Tuesday, March 20, 2018

Solving for Quadratic Equation with TensorFlow and Custom C++ Code

Go to Index

Let's just start with what is our problem. The problem we want to solve is to find quadratic equation's $Ax^2 + Bx + C$ coefficients $A$, $B$ and $C$ that best approximate a given set of 2D points $(x, y)$. This is a linear problem that can easily be solved with Least Squares Fitting [1]. However, here we will solve it using Gradient Descent (GD), which is a general algorithm that lets you solve for both linear and non-linear problems. This is a basic algorithm that all neural networks frameworks are based on.

Some background for this blog post. Initally I started doing my first neural networks work using TensorFlow and found it very difficult to 1) work with that framework (I find PyTroch much more intuitive to work with) and 2) to force it to use GPU. Because of that I thought that since GD is not a hard algorithm to implement I thought that I could write my own implementation of it using DirectCompute. But before doing that I had to see if I correctly understand what TensorFlow is doing under the hood. I was able to verify that. I wrote a simple quadratic equation solver with TensorFlow and then a simple quadratic solver in C++ using GD. Now, the huge difference between the two is that TensorFlow computes derivatives (which are base for GD) symbolically whereas my C++ solver does so numerically. Obviously, the first approach - symbolic differentiation - is the preferred way as it provides more stable results. But for quick verification numerical differentation was enough for me.

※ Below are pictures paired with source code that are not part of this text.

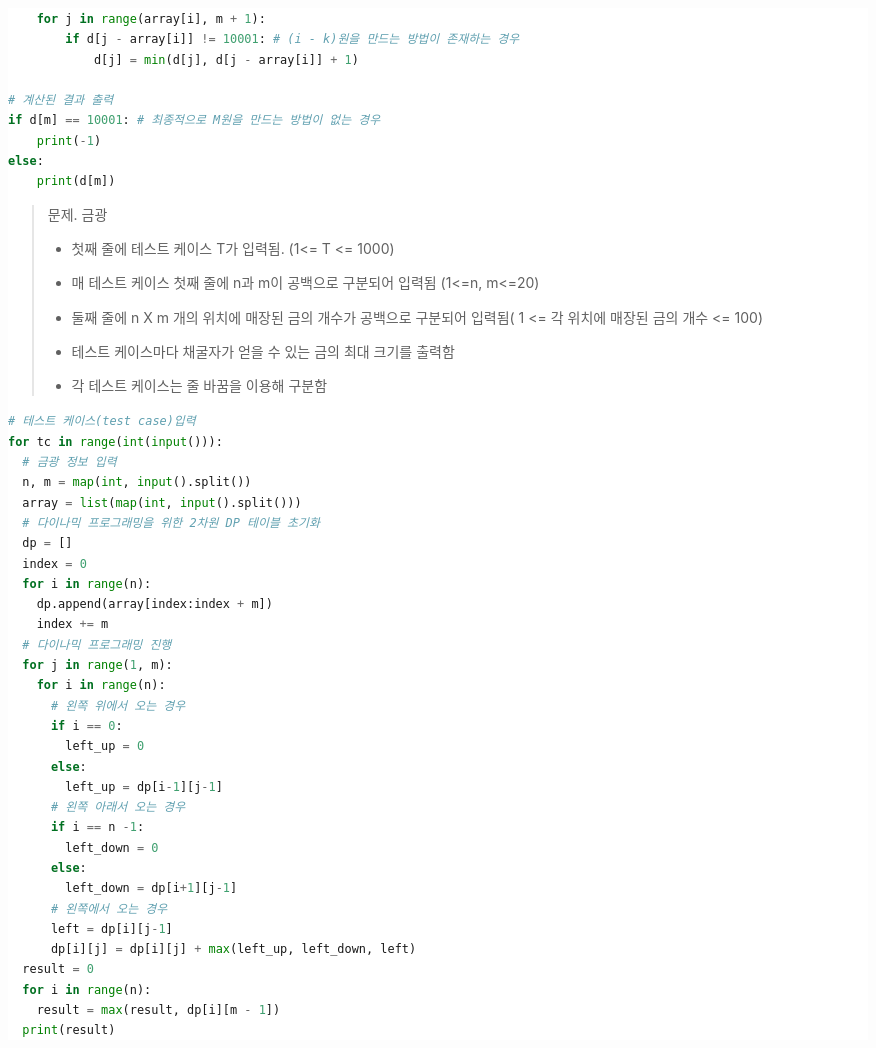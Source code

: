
 ```python
    for j in range(array[i], m + 1):
        if d[j - array[i]] != 10001: # (i - k)원을 만드는 방법이 존재하는 경우
            d[j] = min(d[j], d[j - array[i]] + 1)

# 계산된 결과 출력
if d[m] == 10001: # 최종적으로 M원을 만드는 방법이 없는 경우
    print(-1)
else:
    print(d[m])
```



> 문제. 금광
> 
> - 첫째 줄에 테스트 케이스 T가 입력됨. (1<= T <= 1000)
> 
> - 매 테스트 케이스 첫째 줄에 n과 m이 공백으로 구분되어 입력됨 (1<=n, m<=20)
> 
> - 둘째 줄에 n X m 개의 위치에 매장된 금의 개수가 공백으로 구분되어 입력됨( 1 <= 각 위치에 매장된 금의 개수 <= 100)
> 
> - 테스트 케이스마다 채굴자가 얻을 수 있는 금의 최대 크기를 출력함
> 
> - 각 테스트 케이스는 줄 바꿈을 이용해 구분함

```python
# 테스트 케이스(test case)입력
for tc in range(int(input())):
  # 금광 정보 입력
  n, m = map(int, input().split())
  array = list(map(int, input().split()))
  # 다이나믹 프로그래밍을 위한 2차원 DP 테이블 초기화
  dp = []
  index = 0
  for i in range(n):
    dp.append(array[index:index + m])
    index += m
  # 다이나믹 프로그래밍 진행
  for j in range(1, m):
    for i in range(n):
      # 왼쪽 위에서 오는 경우
      if i == 0:
        left_up = 0
      else:
        left_up = dp[i-1][j-1]
      # 왼쪽 아래서 오는 경우
      if i == n -1:
        left_down = 0
      else:
        left_down = dp[i+1][j-1]
      # 왼쪽에서 오는 경우
      left = dp[i][j-1]
      dp[i][j] = dp[i][j] + max(left_up, left_down, left)
  result = 0
  for i in range(n):
    result = max(result, dp[i][m - 1])
  print(result)

```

Now a little bit on GD itself. The idea is that we have some cost function as a starting point. This cost function could be the sum of distances of all points to the quadratic curve. Usually our aim is to minimize that cost function, that is, find input arguments for that function (in our case $A$, $B$ and $C$ of the quadratic equation) such that the cost function has value as small as possible (i.e. minimized). We also know there this mathematical entity called gradient which, when computed, tells us what values we should add to our input arguments so that the value of the cost function increases (yes, increases, not decreases) by more than it would have increased if we had chosen different values to add. If we repeat this step a few times we might eventually reach the top of the function, i.e. such input arguments where the value of the cost function is the biggest. Now since we're interested in finding the bottom of the function, not the top, we just need to subtract the gradient from our input arguments, not add it.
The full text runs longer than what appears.